> [What to produce] Which lines have the string "width"? Copy all of them from the entries below.

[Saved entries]
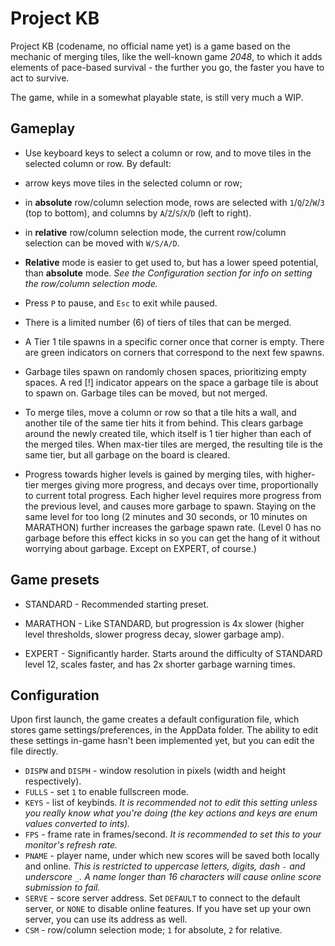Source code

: # Project KB

Project KB (codename, no official name yet) is a game based on the mechanic of merging tiles, like the well-known game *2048*, to which it adds elements of pace-based survival - the further you go, the faster you have to act to survive.

The game, while in a somewhat playable state, is still very much a WIP.

## Gameplay

- Use keyboard keys to select a column or row, and to move tiles in the selected column or row. By default:
 - arrow keys move tiles in the selected column or row;
 - in **absolute** row/column selection mode, rows are selected with `1`/`Q`/`2`/`W`/`3` (top to bottom), and columns by `A`/`Z`/`S`/`X`/`D` (left to right).
 - in **relative** row/column selection mode, the current row/column selection can be moved with `W/S/A/D`.
 - **Relative** mode is easier to get used to, but has a lower speed potential, than **absolute** mode. *See the Configuration section for info on setting the row/column selection mode.*
 - Press `P` to pause, and `Esc` to exit while paused.

- There is a limited number (6) of tiers of tiles that can be merged.

- A Tier 1 tile spawns in a specific corner once that corner is empty. There are green indicators on corners that correspond to the next few spawns.

- Garbage tiles spawn on randomly chosen spaces, prioritizing empty spaces. A red \[!\] indicator appears on the space a garbage tile is about to spawn on. Garbage tiles can be moved, but not merged.

- To merge tiles, move a column or row so that a tile hits a wall, and another tile of the same tier hits it from behind. This clears garbage around the newly created tile, which itself is 1 tier higher than each of the merged tiles. When max-tier tiles are merged, the resulting tile is the same tier, but all garbage on the board is cleared.

- Progress towards higher levels is gained by merging tiles, with higher-tier merges giving more progress, and decays over time, proportionally to current total progress. Each higher level requires more progress from the previous level, and causes more garbage to spawn. Staying on the same level for too long (2 minutes and 30 seconds, or 10 minutes on MARATHON) further increases the garbage spawn rate. (Level 0 has no garbage before this effect kicks in so you can get the hang of it without worrying about garbage. Except on EXPERT, of course.)

## Game presets

- STANDARD - Recommended starting preset.

- MARATHON - Like STANDARD, but progression is 4x slower (higher level thresholds, slower progress decay, slower garbage amp).

- EXPERT - Significantly harder. Starts around the difficulty of STANDARD level 12, scales faster, and has 2x shorter garbage warning times.

## Configuration

Upon first launch, the game creates a default configuration file, which stores game settings/preferences, in the AppData folder. The ability to edit these settings in-game hasn't been implemented yet, but you can edit the file directly.

- `DISPW` and `DISPH` - window resolution in pixels (width and height respectively).
- `FULLS` - set `1` to enable fullscreen mode.
- `KEYS` - list of keybinds. *It is recommended not to edit this setting unless you really know what you're doing (the key actions and keys are enum values converted to ints).*
- `FPS` - frame rate in frames/second. *It is recommended to set this to your monitor's refresh rate.*
- `PNAME` - player name, under which new scores will be saved both locally and online. *This is restricted to uppercase letters, digits, dash `-` and underscore `_`. A name longer than 16 characters will cause online score submission to fail.*
- `SERVE` - score server address. Set `DEFAULT` to connect to the default server, or `NONE` to disable online features. If you have set up your own server, you can use its address as well.
- `CSM` - row/column selection mode; `1` for absolute, `2` for relative.
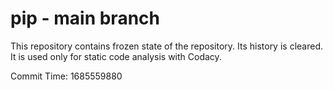 # pip - main branch

This repository contains frozen state of the repository.
Its history is cleared. It is used only for static code
analysis with Codacy.

Commit Time: 1685559880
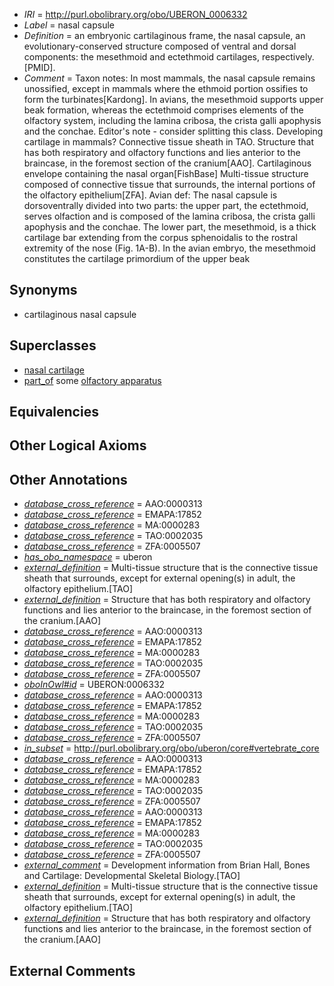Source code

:  * *IRI* = http://purl.obolibrary.org/obo/UBERON_0006332
 * *Label* = nasal capsule
 * *Definition* = an embryonic cartilaginous frame, the nasal capsule, an evolutionary-conserved structure composed of ventral and dorsal components: the mesethmoid and ectethmoid cartilages, respectively.[PMID].
 * *Comment* = Taxon notes: In most mammals, the nasal capsule remains unossified, except in mammals where the ethmoid portion ossifies to form the turbinates[Kardong]. In avians, the mesethmoid supports upper beak formation, whereas the ectethmoid comprises elements of the olfactory system, including the lamina cribosa, the crista galli apophysis and the conchae. Editor's note - consider splitting this class. Developing cartilage in mammals? Connective tissue sheath in TAO. Structure that has both respiratory and olfactory functions and lies anterior to the braincase, in the foremost section of the cranium[AAO]. Cartilaginous envelope containing the nasal organ[FishBase] Multi-tissue structure composed of connective tissue that surrounds, the internal portions of the olfactory epithelium[ZFA]. Avian def: The nasal capsule is dorsoventrally divided into two parts: the upper part, the ectethmoid, serves olfaction and is composed of the lamina cribosa, the crista galli apophysis and the conchae. The lower part, the mesethmoid, is a thick cartilage bar extending from the corpus sphenoidalis to the rostral extremity of the nose (Fig. 1A-B). In the avian embryo, the mesethmoid constitutes the cartilage primordium of the upper beak

## Synonyms

 * cartilaginous nasal capsule

## Superclasses

 * [nasal cartilage](../../UBERON/23/UBERON_0001823.md)
 * [part_of](../../BFO/50/BFO_0000050.md) some [olfactory apparatus](../../UBERON/04/UBERON_0000004.md)

## Equivalencies


## Other Logical Axioms


## Other Annotations

 * *[database_cross_reference](../../ef/oboInOwl#hasDbXref.md)* = AAO:0000313
 * *[database_cross_reference](../../ef/oboInOwl#hasDbXref.md)* = EMAPA:17852
 * *[database_cross_reference](../../ef/oboInOwl#hasDbXref.md)* = MA:0000283
 * *[database_cross_reference](../../ef/oboInOwl#hasDbXref.md)* = TAO:0002035
 * *[database_cross_reference](../../ef/oboInOwl#hasDbXref.md)* = ZFA:0005507
 * *[has_obo_namespace](../../ce/oboInOwl#hasOBONamespace.md)* = uberon
 * *[external_definition](../../UBPROP/01/UBPROP_0000001.md)* = Multi-tissue structure that is the connective tissue sheath that surrounds, except for external opening(s) in adult, the olfactory epithelium.[TAO]
 * *[external_definition](../../UBPROP/01/UBPROP_0000001.md)* = Structure that has both respiratory and olfactory functions and lies anterior to the braincase, in the foremost section of the cranium.[AAO]
 * *[database_cross_reference](../../ef/oboInOwl#hasDbXref.md)* = AAO:0000313
 * *[database_cross_reference](../../ef/oboInOwl#hasDbXref.md)* = EMAPA:17852
 * *[database_cross_reference](../../ef/oboInOwl#hasDbXref.md)* = MA:0000283
 * *[database_cross_reference](../../ef/oboInOwl#hasDbXref.md)* = TAO:0002035
 * *[database_cross_reference](../../ef/oboInOwl#hasDbXref.md)* = ZFA:0005507
 * *[oboInOwl#id](../../id/oboInOwl#id.md)* = UBERON:0006332
 * *[database_cross_reference](../../ef/oboInOwl#hasDbXref.md)* = AAO:0000313
 * *[database_cross_reference](../../ef/oboInOwl#hasDbXref.md)* = EMAPA:17852
 * *[database_cross_reference](../../ef/oboInOwl#hasDbXref.md)* = MA:0000283
 * *[database_cross_reference](../../ef/oboInOwl#hasDbXref.md)* = TAO:0002035
 * *[database_cross_reference](../../ef/oboInOwl#hasDbXref.md)* = ZFA:0005507
 * *[in_subset](../../et/oboInOwl#inSubset.md)* = http://purl.obolibrary.org/obo/uberon/core#vertebrate_core
 * *[database_cross_reference](../../ef/oboInOwl#hasDbXref.md)* = AAO:0000313
 * *[database_cross_reference](../../ef/oboInOwl#hasDbXref.md)* = EMAPA:17852
 * *[database_cross_reference](../../ef/oboInOwl#hasDbXref.md)* = MA:0000283
 * *[database_cross_reference](../../ef/oboInOwl#hasDbXref.md)* = TAO:0002035
 * *[database_cross_reference](../../ef/oboInOwl#hasDbXref.md)* = ZFA:0005507
 * *[database_cross_reference](../../ef/oboInOwl#hasDbXref.md)* = AAO:0000313
 * *[database_cross_reference](../../ef/oboInOwl#hasDbXref.md)* = EMAPA:17852
 * *[database_cross_reference](../../ef/oboInOwl#hasDbXref.md)* = MA:0000283
 * *[database_cross_reference](../../ef/oboInOwl#hasDbXref.md)* = TAO:0002035
 * *[database_cross_reference](../../ef/oboInOwl#hasDbXref.md)* = ZFA:0005507
 * *[external_comment](../../UBPROP/05/UBPROP_0000005.md)* = Development information from Brian Hall, Bones and Cartilage: Developmental Skeletal Biology.[TAO]
 * *[external_definition](../../UBPROP/01/UBPROP_0000001.md)* = Multi-tissue structure that is the connective tissue sheath that surrounds, except for external opening(s) in adult, the olfactory epithelium.[TAO]
 * *[external_definition](../../UBPROP/01/UBPROP_0000001.md)* = Structure that has both respiratory and olfactory functions and lies anterior to the braincase, in the foremost section of the cranium.[AAO]

## External Comments

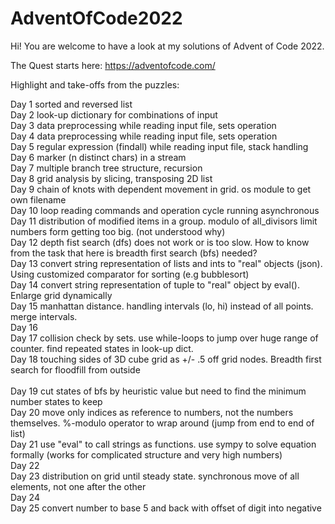 # AdventOfCode2022

Hi! You are welcome to have a look at my solutions of Advent of Code 2022.

The Quest starts here: https://adventofcode.com/

Highlight and take-offs from the puzzles:

Day  1  sorted and reversed list<br>
Day  2  look-up dictionary for combinations of input<br>
Day  3  data preprocessing while reading input file, sets operation<br>
Day  4  data preprocessing while reading input file, sets operation<br>
Day  5  regular expression (findall) while reading input file, stack handling<br>
Day  6  marker (n distinct chars) in a stream <br>
Day  7  multiple branch tree structure, recursion<br>
Day  8  grid analysis by slicing, transposing 2D list<br>
Day  9  chain of knots with dependent movement in grid. os module to get own filename<br>
Day  10  loop reading commands and operation cycle running asynchronous<br>
Day  11  distribution of modified items in a group. modulo of all_divisors limit numbers form getting too big. (not understood why)<br>
Day  12  depth fist search (dfs) does not work or is too slow. How to know from the task that here is breadth first search (bfs) needed?<br>
Day  13  convert string representation of lists and ints to "real" objects (json). Using customized comparator for sorting (e.g bubblesort)<br>
Day  14  convert string representation of tuple to "real" object by eval(). Enlarge grid dynamically<br>
Day 15 manhattan distance. handling intervals (lo, hi) instead of all points. merge intervals.<br>
Day 16 <br>
Day 17 collision check by sets. use while-loops to jump over huge range of counter. find repeated states in look-up dict.<br>
Day 18 touching sides of 3D cube grid as +/- .5 off grid nodes. Breadth first search for floodfill from outside<br>
<br>
Day 19 cut states of bfs by heuristic value but need to find the minimum number states to keep<br>
Day 20 move only indices as reference to numbers, not the numbers themselves. %-modulo operator to wrap around (jump from end to end of list)<br>
Day 21 use "eval" to call strings as functions. use sympy to solve equation formally (works for complicated structure and very high numbers)<br>
Day 22 <br>
Day 23 distribution on grid until steady state. synchronous move of all elements, not one after the other<br>
Day 24 <br>
Day 25 convert number to base 5 and back with offset of digit into negative<br>



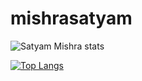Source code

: # mishrasatyam

![Satyam Mishra stats](https://github-readme-stats.vercel.app/api?username=mishrasatyam&count_private=true&show_icons=true)

[![Top Langs](https://github-readme-stats.vercel.app/api/top-langs/?username=mishrasatyam&exclude_repo=tac_files&hide=scala,java,plpgsql,groovy,shell,typescript,dockerfile,rust,arc)](https://github.com/mishrasatyam/github-readme-stats)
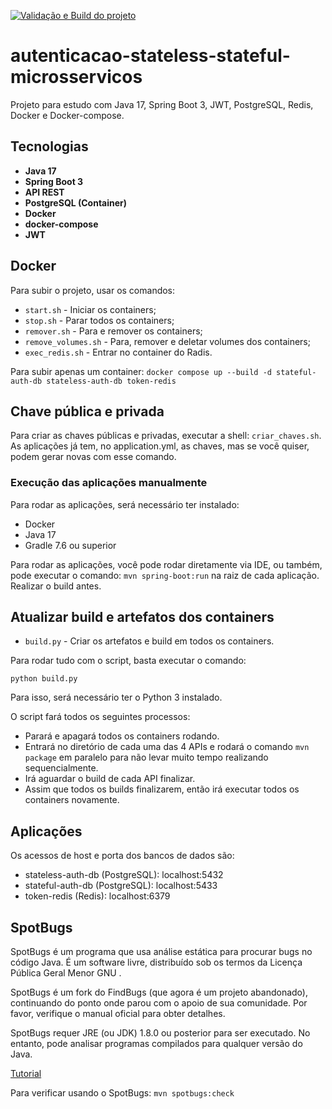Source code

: [![Validação e Build do projeto](https://github.com/danielso2007/autenticacao-stateless-stateful-microsservicos/actions/workflows/maven.yml/badge.svg?branch=main)](https://github.com/danielso2007/autenticacao-stateless-stateful-microsservicos/actions/workflows/maven.yml)

# autenticacao-stateless-stateful-microsservicos

Projeto para estudo com Java 17, Spring Boot 3, JWT, PostgreSQL, Redis, Docker e Docker-compose.

## Tecnologias

* **Java 17**
* **Spring Boot 3**
* **API REST**
* **PostgreSQL (Container)**
* **Docker**
* **docker-compose**
* **JWT**

## Docker

Para subir o projeto, usar os comandos:

- `start.sh` - Iniciar os containers;
- `stop.sh` - Parar todos os containers;
- `remover.sh` - Para e remover os containers;
- `remove_volumes.sh` - Para, remover e deletar volumes dos containers;
- `exec_redis.sh` - Entrar no container do Radis.

Para subir apenas um container: `docker compose up --build -d stateful-auth-db stateless-auth-db token-redis`

## Chave pública e privada

Para criar as chaves públicas e privadas, executar a shell: `criar_chaves.sh`. As aplicações já tem, no application.yml, as chaves, mas se você quiser, podem gerar novas com esse comando.

### Execução das aplicações manualmente

Para rodar as aplicações, será necessário ter instalado:

* Docker
* Java 17
* Gradle 7.6 ou superior

Para rodar as aplicações, você pode rodar diretamente via IDE, ou também, pode executar o comando: `mvn spring-boot:run` na raiz de cada aplicação. Realizar o build antes.

## Atualizar build e artefatos dos containers

- `build.py` - Criar os artefatos e build em todos os containers.

Para rodar tudo com o script, basta executar o comando:

`python build.py`

Para isso, será necessário ter o Python 3 instalado.

O script fará todos os seguintes processos:

* Parará e apagará todos os containers rodando.
* Entrará no diretório de cada uma das 4 APIs e rodará o comando `mvn package` em paralelo para não levar muito tempo realizando sequencialmente.
* Irá aguardar o build de cada API finalizar.
* Assim que todos os builds finalizarem, então irá executar todos os containers novamente.

## Aplicações

Os acessos de host e porta dos bancos de dados são:

* stateless-auth-db (PostgreSQL): localhost:5432
* stateful-auth-db (PostgreSQL): localhost:5433
* token-redis (Redis): localhost:6379


## SpotBugs

SpotBugs é um programa que usa análise estática para procurar bugs no código Java. É um software livre, distribuído sob os termos da Licença Pública Geral Menor GNU .

SpotBugs é um fork do FindBugs (que agora é um projeto abandonado), continuando do ponto onde parou com o apoio de sua comunidade. Por favor, verifique o manual oficial para obter detalhes.

SpotBugs requer JRE (ou JDK) 1.8.0 ou posterior para ser executado. No entanto, pode analisar programas compilados para qualquer versão do Java.

[Tutorial](https://spotbugs.readthedocs.io/en/latest/maven.html)

Para verificar usando o SpotBugs: `mvn spotbugs:check`

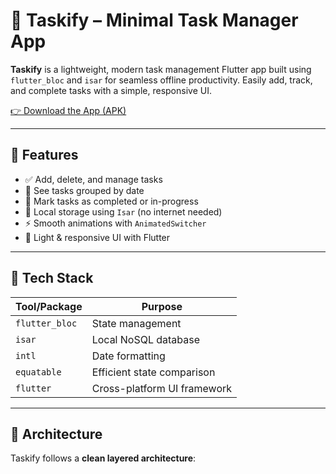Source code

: # 📝 Taskify – Minimal Task Manager App

**Taskify** is a lightweight, modern task management Flutter app built using `flutter_bloc` and `isar` for seamless offline productivity. Easily add, track, and complete tasks with a simple, responsive UI.

[👉 Download the App (APK)](https://drive.google.com/file/d/1shd_tx1TgzXyOz9IBI3xDxbeHOdfejjF/view?usp=sharing)


---

## 🚀 Features

- ✅ Add, delete, and manage tasks
- 📅 See tasks grouped by date
- 🎯 Mark tasks as completed or in-progress
- 🧠 Local storage using `Isar` (no internet needed)
- ⚡ Smooth animations with `AnimatedSwitcher`
- 🌙 Light & responsive UI with Flutter

---

## 🧱 Tech Stack

| Tool/Package       | Purpose                                |
|--------------------|----------------------------------------|
| `flutter_bloc`     | State management                       |
| `isar`             | Local NoSQL database                   |
| `intl`             | Date formatting                        |
| `equatable`        | Efficient state comparison             |
| `flutter`          | Cross-platform UI framework            |

---

## 🧠 Architecture

Taskify follows a **clean layered architecture**:

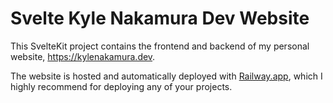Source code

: # Svelte Kyle Nakamura Dev Website

This SvelteKit project contains the frontend and backend of my personal website, https://kylenakamura.dev.

The website is hosted and automatically deployed with [Railway.app](https://railway.app?referralCode=QCz9lp), which I highly recommend for deploying any of your projects.
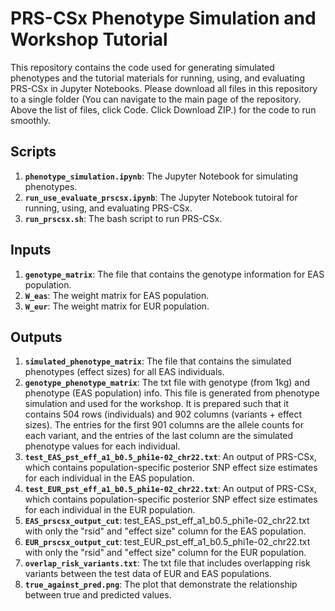 # PRS-CSx Phenotype Simulation and Workshop Tutorial

This repository contains the code used for generating simulated phenotypes and the tutorial materials for running, using, and evaluating PRS-CSx in Jupyter Notebooks.
Please download all files in this repository to a single folder (You can navigate to the main page of the repository. Above the list of files, click Code. Click Download ZIP.) for the code to run smoothly.

## Scripts
1. **`phenotype_simulation.ipynb`**: The Jupyter Notebook for simulating phenotypes.
2. **`run_use_evaluate_prscsx.ipynb`**: The Jupyter Notebook tutoiral for running, using, and evaluating PRS-CSx.
3. **`run_prscsx.sh`**: The bash script to run PRS-CSx.

## Inputs
1. **`genotype_matrix`**: The file that contains the genotype information for EAS population.
2. **`W_eas`**: The weight matrix for EAS population.
3. **`W_eur`**: The weight matrix for EUR population.

## Outputs
1. **`simulated_phenotype_matrix`**: The file that contains the simulated phenotypes (effect sizes) for all EAS individuals.
2. **`genotype_phenotype_matrix`**: The txt file with genotype (from 1kg) and phenotype (EAS population) info. This file is generated from phenotype simulation and used for the workshop. It is prepared such that it contains 504 rows (individuals) and 902 columns (variants + effect sizes). The entries for the first 901 columns are the allele counts for each variant, and the entries of the last column are the simulated phenotype values for each individual.
3. **`test_EAS_pst_eff_a1_b0.5_phi1e-02_chr22.txt`**: An output of PRS-CSx, which contains population-specific posterior SNP effect size estimates for each individual in the EAS population.
4. **`test_EUR_pst_eff_a1_b0.5_phi1e-02_chr22.txt`**: An output of PRS-CSx, which contains population-specific posterior SNP effect size estimates for each individual in the EUR population.
5. **`EAS_prscsx_output_cut`**: test_EAS_pst_eff_a1_b0.5_phi1e-02_chr22.txt with only the "rsid" and "effect size" column for the EAS population.
6. **`EUR_prscsx_output_cut`**: test_EUR_pst_eff_a1_b0.5_phi1e-02_chr22.txt with only the "rsid" and "effect size" column for the EUR population.
7. **`overlap_risk_variants.txt`**: The txt file that includes overlapping risk variants between the test data of EUR and EAS populations.
8. **`true_against_pred.png`**: The plot that demonstrate the relationship between true and predicted values.
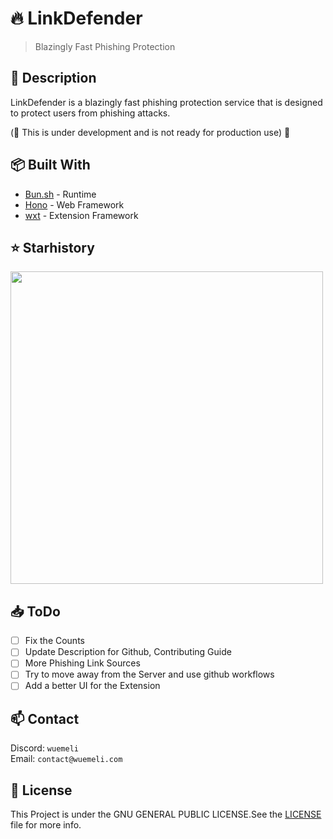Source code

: # 🔥 LinkDefender

> Blazingly Fast Phishing Protection <br>

## 📄 Description

LinkDefender is a blazingly fast phishing protection service that is designed to protect users from phishing attacks.

(🚧 This is under development and is not ready for production use) 🚧

## 📦 Built With
- [Bun.sh](https://bun.sh) - Runtime
- [Hono](https://hono.dev/) - Web Framework
- [wxt](https://wxt.dev/) - Extension Framework

## ⭐ Starhistory

<img src="https://api.star-history.com/svg?repos=Wuemeli/LinkDefender&type=Stars" width = "500" >

## 📥 ToDo

- [ ] Fix the Counts
- [ ] Update Description for Github, Contributing Guide
- [ ] More Phishing Link Sources
- [ ] Try to move away from the Server and use github workflows
- [ ] Add a better UI for the Extension

## 📫 Contact

Discord: `wuemeli` <br>
Email: `contact@wuemeli.com` <br>

## 📰 License

This Project is under the GNU GENERAL PUBLIC LICENSE.See the [LICENSE](LICENSE) file for more info.
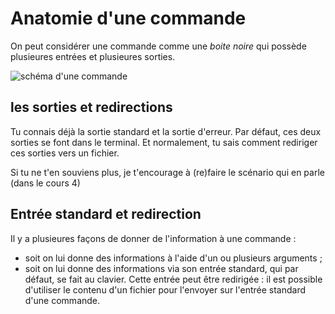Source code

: # Anatomie d'une commande

On peut considérer une commande comme une  *boite noire* qui possède plusieures entrées et plusieures sorties.

![schéma d'une commande](../assets/commande.png)


## les sorties et redirections

Tu connais déjà la sortie standard et la sortie d'erreur. Par défaut, ces deux sorties se font dans le terminal.
Et normalement, tu sais comment rediriger ces sorties vers un fichier.

Si tu ne t'en souviens plus, je t'encourage à (re)faire le scénario qui en parle (dans le cours 4)


## Entrée standard et redirection

Il y a plusieures façons de donner de l'information à une commande :

* soit on lui donne des informations à l'aide d'un ou plusieurs arguments ;
* soit on lui donne des informations via son entrée standard, qui par défaut, se fait au clavier. 
  Cette entrée peut être redirigée : il est possible d'utiliser le contenu d'un fichier pour l'envoyer sur l'entrée standard d'une commande.

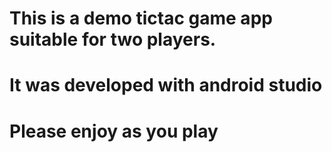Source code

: # This is a demo tictac game app suitable for two players.
# It was developed with android studio
# Please enjoy as you play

> [Answer section]
- `DISPW` and `DISPH` - window resolution in pixels (width and height respectively).
<img src="https://api.star-history.com/svg?repos=Wuemeli/LinkDefender&type=Stars" width = "500" >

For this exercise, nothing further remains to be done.